◆ **Assignment**:
Leaving the images aside, print every record in the material exactly.

[Start of section]

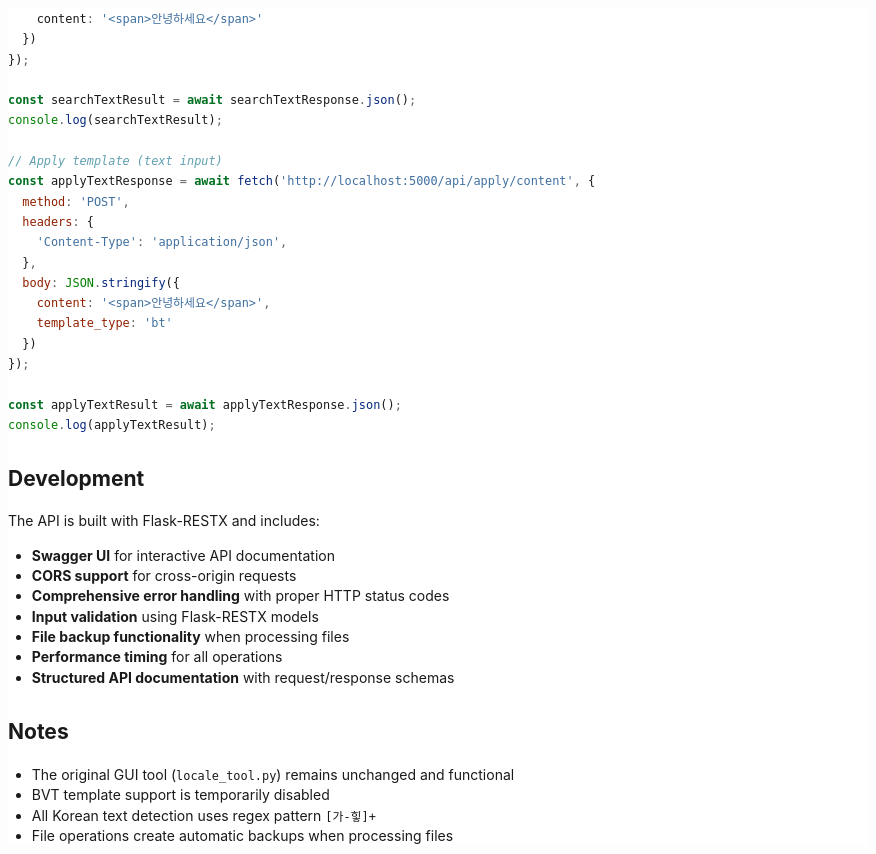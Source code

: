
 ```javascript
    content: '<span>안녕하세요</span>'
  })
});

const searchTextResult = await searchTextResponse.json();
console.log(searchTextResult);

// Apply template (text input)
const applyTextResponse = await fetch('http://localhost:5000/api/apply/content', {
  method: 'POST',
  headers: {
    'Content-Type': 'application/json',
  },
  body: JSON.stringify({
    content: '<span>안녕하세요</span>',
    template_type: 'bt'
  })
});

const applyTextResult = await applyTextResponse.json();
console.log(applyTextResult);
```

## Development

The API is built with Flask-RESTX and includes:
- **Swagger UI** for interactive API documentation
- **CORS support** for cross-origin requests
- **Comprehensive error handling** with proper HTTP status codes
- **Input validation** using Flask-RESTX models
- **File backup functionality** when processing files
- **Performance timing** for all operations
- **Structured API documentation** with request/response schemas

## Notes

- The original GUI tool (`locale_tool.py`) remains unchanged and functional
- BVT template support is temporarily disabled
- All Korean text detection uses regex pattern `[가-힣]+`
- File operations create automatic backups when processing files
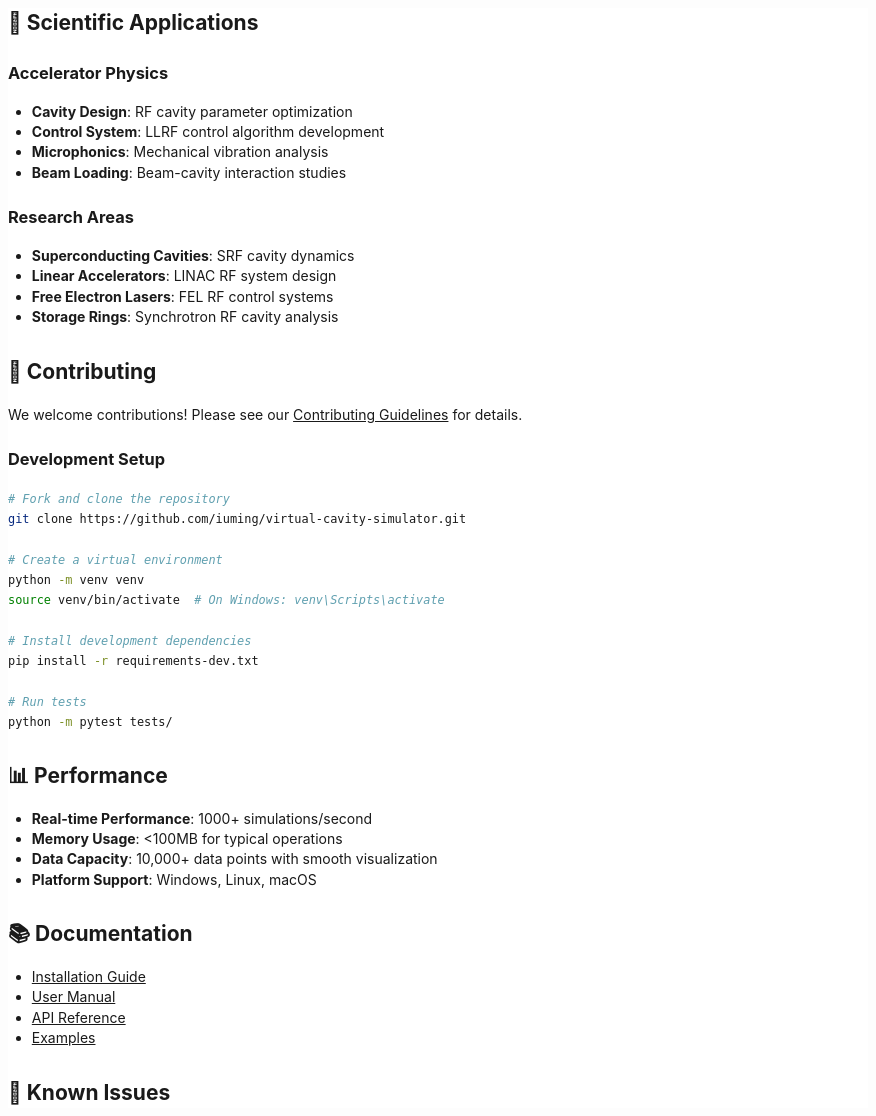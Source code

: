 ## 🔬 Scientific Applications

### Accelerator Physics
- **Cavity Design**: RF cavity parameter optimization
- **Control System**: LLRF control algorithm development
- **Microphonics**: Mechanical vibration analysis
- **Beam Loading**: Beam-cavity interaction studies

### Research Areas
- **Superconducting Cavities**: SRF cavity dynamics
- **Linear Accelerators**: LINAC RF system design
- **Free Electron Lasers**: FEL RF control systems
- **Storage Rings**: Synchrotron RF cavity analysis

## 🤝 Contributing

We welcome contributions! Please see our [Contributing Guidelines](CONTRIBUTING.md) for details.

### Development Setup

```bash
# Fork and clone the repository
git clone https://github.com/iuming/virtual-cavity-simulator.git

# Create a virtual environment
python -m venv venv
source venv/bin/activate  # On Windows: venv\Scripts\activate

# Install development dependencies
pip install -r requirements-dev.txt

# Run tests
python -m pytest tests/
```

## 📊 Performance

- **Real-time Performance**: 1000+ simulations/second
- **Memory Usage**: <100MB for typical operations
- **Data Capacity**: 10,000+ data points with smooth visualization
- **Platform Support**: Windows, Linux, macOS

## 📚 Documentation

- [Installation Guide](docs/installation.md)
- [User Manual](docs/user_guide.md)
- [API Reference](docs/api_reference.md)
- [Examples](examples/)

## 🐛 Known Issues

[End of section]

◆ **Answer space**:
Source code

:
 ```javascript
    content: '<span>안녕하세요</span>'
  })
});

const searchTextResult = await searchTextResponse.json();
console.log(searchTextResult);

// Apply template (text input)
const applyTextResponse = await fetch('http://localhost:5000/api/apply/content', {
  method: 'POST',
  headers: {
    'Content-Type': 'application/json',
  },
  body: JSON.stringify({
    content: '<span>안녕하세요</span>',
    template_type: 'bt'
  })
});

const applyTextResult = await applyTextResponse.json();
console.log(applyTextResult);
```

## Development

The API is built with Flask-RESTX and includes:
- **Swagger UI** for interactive API documentation
- **CORS support** for cross-origin requests
- **Comprehensive error handling** with proper HTTP status codes
- **Input validation** using Flask-RESTX models
- **File backup functionality** when processing files
- **Performance timing** for all operations
- **Structured API documentation** with request/response schemas

## Notes

- The original GUI tool (`locale_tool.py`) remains unchanged and functional
- BVT template support is temporarily disabled
- All Korean text detection uses regex pattern `[가-힣]+`
- File operations create automatic backups when processing files
Source code

: ## 🔬 Scientific Applications

### Accelerator Physics
- **Cavity Design**: RF cavity parameter optimization
- **Control System**: LLRF control algorithm development
- **Microphonics**: Mechanical vibration analysis
- **Beam Loading**: Beam-cavity interaction studies

### Research Areas
- **Superconducting Cavities**: SRF cavity dynamics
- **Linear Accelerators**: LINAC RF system design
- **Free Electron Lasers**: FEL RF control systems
- **Storage Rings**: Synchrotron RF cavity analysis

## 🤝 Contributing

We welcome contributions! Please see our [Contributing Guidelines](CONTRIBUTING.md) for details.

### Development Setup

```bash
# Fork and clone the repository
git clone https://github.com/iuming/virtual-cavity-simulator.git

# Create a virtual environment
python -m venv venv
source venv/bin/activate  # On Windows: venv\Scripts\activate

# Install development dependencies
pip install -r requirements-dev.txt

# Run tests
python -m pytest tests/
```

## 📊 Performance

- **Real-time Performance**: 1000+ simulations/second
- **Memory Usage**: <100MB for typical operations
- **Data Capacity**: 10,000+ data points with smooth visualization
- **Platform Support**: Windows, Linux, macOS

## 📚 Documentation

- [Installation Guide](docs/installation.md)
- [User Manual](docs/user_guide.md)
- [API Reference](docs/api_reference.md)
- [Examples](examples/)

## 🐛 Known Issues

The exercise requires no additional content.